[Document images with source code]
══════════════════════════════

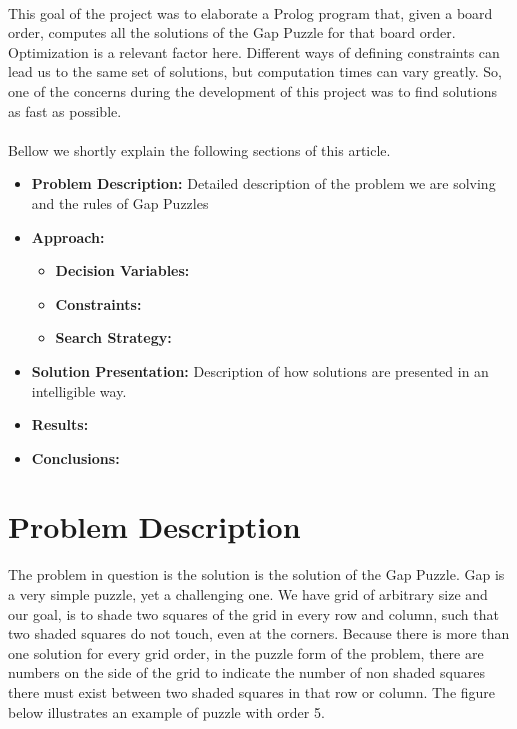 \documentclass[runningheads]{llncs}
\begin{document}
\paragraph{}
This goal of the project was to elaborate a Prolog program that, given a board order, computes all the solutions of the 
Gap Puzzle for that board order. 
Optimization is a relevant factor here. Different ways of defining constraints can lead us to the same set of 
solutions, but computation times can vary greatly. So, one of the concerns during the development of this project 
was to find solutions as fast as possible. 

\paragraph{}
Bellow we shortly explain the following sections of this article.

\begin{itemize}
    \item \textbf{Problem Description:} Detailed description of the problem we are solving and the rules of Gap Puzzles
    
    \item \textbf{Approach:} 
    \begin{itemize}
        \item \textbf{Decision Variables:} 
        \item \textbf{Constraints:}
        \item \textbf{Search Strategy:} 
    \end{itemize}

    \item \textbf{Solution Presentation:} Description of how solutions are presented in an intelligible way.
    \item \textbf{Results:}
    \item \textbf{Conclusions:}
\end{itemize}

\section{Problem Description}
The problem in question is the solution is the solution of the Gap Puzzle. Gap is a very simple puzzle, yet a challenging
one. We have grid of arbitrary size and our goal, is to shade two squares of the grid in every row and column, such that 
two shaded squares do not touch, even at the corners. Because there is more than one solution for every grid order,
in the puzzle form of the problem, there are numbers on the side of the grid to indicate the number of non shaded squares
there must exist between two shaded squares in that row or column. The figure below illustrates an example of puzzle with
order 5.
\end{document}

══════════════════════════════

■ **Aim of the exercise**:
The result should be a word-for-word restatement of all the data, without images.

■ **Exercise response**:
 \documentclass[runningheads]{llncs}
\begin{document}
\paragraph{}
This goal of the project was to elaborate a Prolog program that, given a board order, computes all the solutions of the 
Gap Puzzle for that board order. 
Optimization is a relevant factor here. Different ways of defining constraints can lead us to the same set of 
solutions, but computation times can vary greatly. So, one of the concerns during the development of this project 
was to find solutions as fast as possible. 

\paragraph{}
Bellow we shortly explain the following sections of this article.

\begin{itemize}
    \item \textbf{Problem Description:} Detailed description of the problem we are solving and the rules of Gap Puzzles
    
    \item \textbf{Approach:} 
    \begin{itemize}
        \item \textbf{Decision Variables:} 
        \item \textbf{Constraints:}
        \item \textbf{Search Strategy:} 
    \end{itemize}

    \item \textbf{Solution Presentation:} Description of how solutions are presented in an intelligible way.
    \item \textbf{Results:}
    \item \textbf{Conclusions:}
\end{itemize}

\section{Problem Description}
The problem in question is the solution is the solution of the Gap Puzzle. Gap is a very simple puzzle, yet a challenging
one. We have grid of arbitrary size and our goal, is to shade two squares of the grid in every row and column, such that 
two shaded squares do not touch, even at the corners. Because there is more than one solution for every grid order,
in the puzzle form of the problem, there are numbers on the side of the grid to indicate the number of non shaded squares
there must exist between two shaded squares in that row or column. The figure below illustrates an example of puzzle with
order 5.
\end{document}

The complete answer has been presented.